Wow, it was/is so hard. They say you get the dog you need not the dog you want. So true. Lenny taught me so much about being a better dog owner. So much about patience. She was so devoted. I use to wake up in the middle of the night and she would be sitting by my bed just staring at me. It was sweet/creepy. I would like to think she was looking over me, but more than likely she was thinking, "get up and let's do something."
We love you Lenny...


----------



## Lenny (Jul 25, 2005)




----------



## onyx'girl (May 18, 2007)

So sorry for your loss...Run Free Lenny :halogsd:


----------



## Jelpy (Nov 8, 2009)

Sorry for the loss of your beauty. You can just see the mischief in photo. 

Jelpy


----------



## Lenny (Jul 25, 2005)




----------



## Stevenzachsmom (Mar 3, 2008)

I am so very sorry for your loss. RIP, sweet Lenny.


----------



## Romany (Apr 22, 2014)

My thoughts are with you.
Lenny was a great looking girl.


----------



## SuperG (May 11, 2013)

"They say you get the dog you need not the dog you want."....true..true.

I'm glad you had Lenny 13 years...that's a nice run but it's a lot to miss as well..I appreciate/respect the hardship you are dealing with...

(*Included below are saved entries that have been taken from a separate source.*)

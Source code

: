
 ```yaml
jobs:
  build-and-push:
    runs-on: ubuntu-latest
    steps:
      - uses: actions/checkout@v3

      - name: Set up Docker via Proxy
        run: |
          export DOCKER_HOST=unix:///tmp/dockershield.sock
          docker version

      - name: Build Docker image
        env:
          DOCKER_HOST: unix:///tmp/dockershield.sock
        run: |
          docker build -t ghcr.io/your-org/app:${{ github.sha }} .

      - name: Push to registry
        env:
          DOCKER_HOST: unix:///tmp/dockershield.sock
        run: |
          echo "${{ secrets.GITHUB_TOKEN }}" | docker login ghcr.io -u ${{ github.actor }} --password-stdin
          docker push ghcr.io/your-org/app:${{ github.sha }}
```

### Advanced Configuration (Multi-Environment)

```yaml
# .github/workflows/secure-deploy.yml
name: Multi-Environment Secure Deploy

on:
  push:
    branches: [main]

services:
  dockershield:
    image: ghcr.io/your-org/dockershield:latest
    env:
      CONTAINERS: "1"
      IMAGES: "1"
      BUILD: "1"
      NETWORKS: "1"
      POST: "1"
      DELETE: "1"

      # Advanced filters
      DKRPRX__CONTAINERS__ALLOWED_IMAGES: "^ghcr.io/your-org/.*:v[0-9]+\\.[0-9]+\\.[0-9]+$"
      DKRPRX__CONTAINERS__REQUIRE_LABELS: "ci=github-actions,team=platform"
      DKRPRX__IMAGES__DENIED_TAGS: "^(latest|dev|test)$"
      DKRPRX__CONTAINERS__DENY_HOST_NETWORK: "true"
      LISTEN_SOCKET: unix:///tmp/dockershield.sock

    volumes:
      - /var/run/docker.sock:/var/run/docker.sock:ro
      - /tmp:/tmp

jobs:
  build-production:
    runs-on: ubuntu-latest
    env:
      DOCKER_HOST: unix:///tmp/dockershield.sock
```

Sounds like Lenny had a real friend..as did you.


Sorry for the loss,


SuperG


----------



## lorihd (Nov 30, 2011)

such a pretty girl, and im so sorry for your loss


----------



## Debanneball (Aug 28, 2014)

How precious the memories..how beautiful the time. Lenny looked like he had a great life! So sorry for your loss.


----------



## Moriah (May 20, 2014)

Thanks for the pictures.....Lenny looks like such a Sweetie....So sorry you have lost her...take care.


----------



## JanaeUlva (Feb 5, 2011)

RIP sweet Lenny . . .


----------



## zyppi (Jun 2, 2006)

try to dwell on the happy memories.

I'm sorry for your pain.


----------



## middleofnowhere (Dec 20, 2000)

She had a good life with you. I'm sorry it wasn't longer.


----------



## Loneforce (Feb 12, 2012)

I am sorry for your loss


----------



## Shade (Feb 20, 2012)

I'm so sorry for your loss :hugs: RIP Lenny, you look like you enjoyed life to the fullest


----------



## kelbonc (Aug 25, 2014)

I am so sorry. The pictures of Lenny are beautiful. I hope all your wonderful memories bring comfort and peace.


----------



## Rangers_mom (May 16, 2013)

I am so sorry for your loss. It hurts. There is really nothing else to say and it bears repeating - It Hurts!


----------



## Lenny (Jul 25, 2005)

Thank you everyone. Hardest time is when I feed Mazzy, our other dog, and Lenny isn't beside her. This is a pic of them just a few hours before she left us. They almost never lay down together.


----------



## Rangers_mom (May 16, 2013)

Oh gosh that picture made me cry. We lost our Buzz on the same day and Ranger (our younger dog) is having a tough time. Saturday he was okay. Seemed to kind of enjoy being the "only" dog. Then Saturday night he seemed confused and by Sunday morning he was downright depressed. And I know what you mean about the feeding. I had always fed Buzz first so when I put down Rangers food he just sat there bewildered for a few seconds. I really feel sorry for him.

How is Mazzy doing now?


----------



## Lenny (Jul 25, 2005)

Sorry to hear about Buzz. Was it sudden or expected?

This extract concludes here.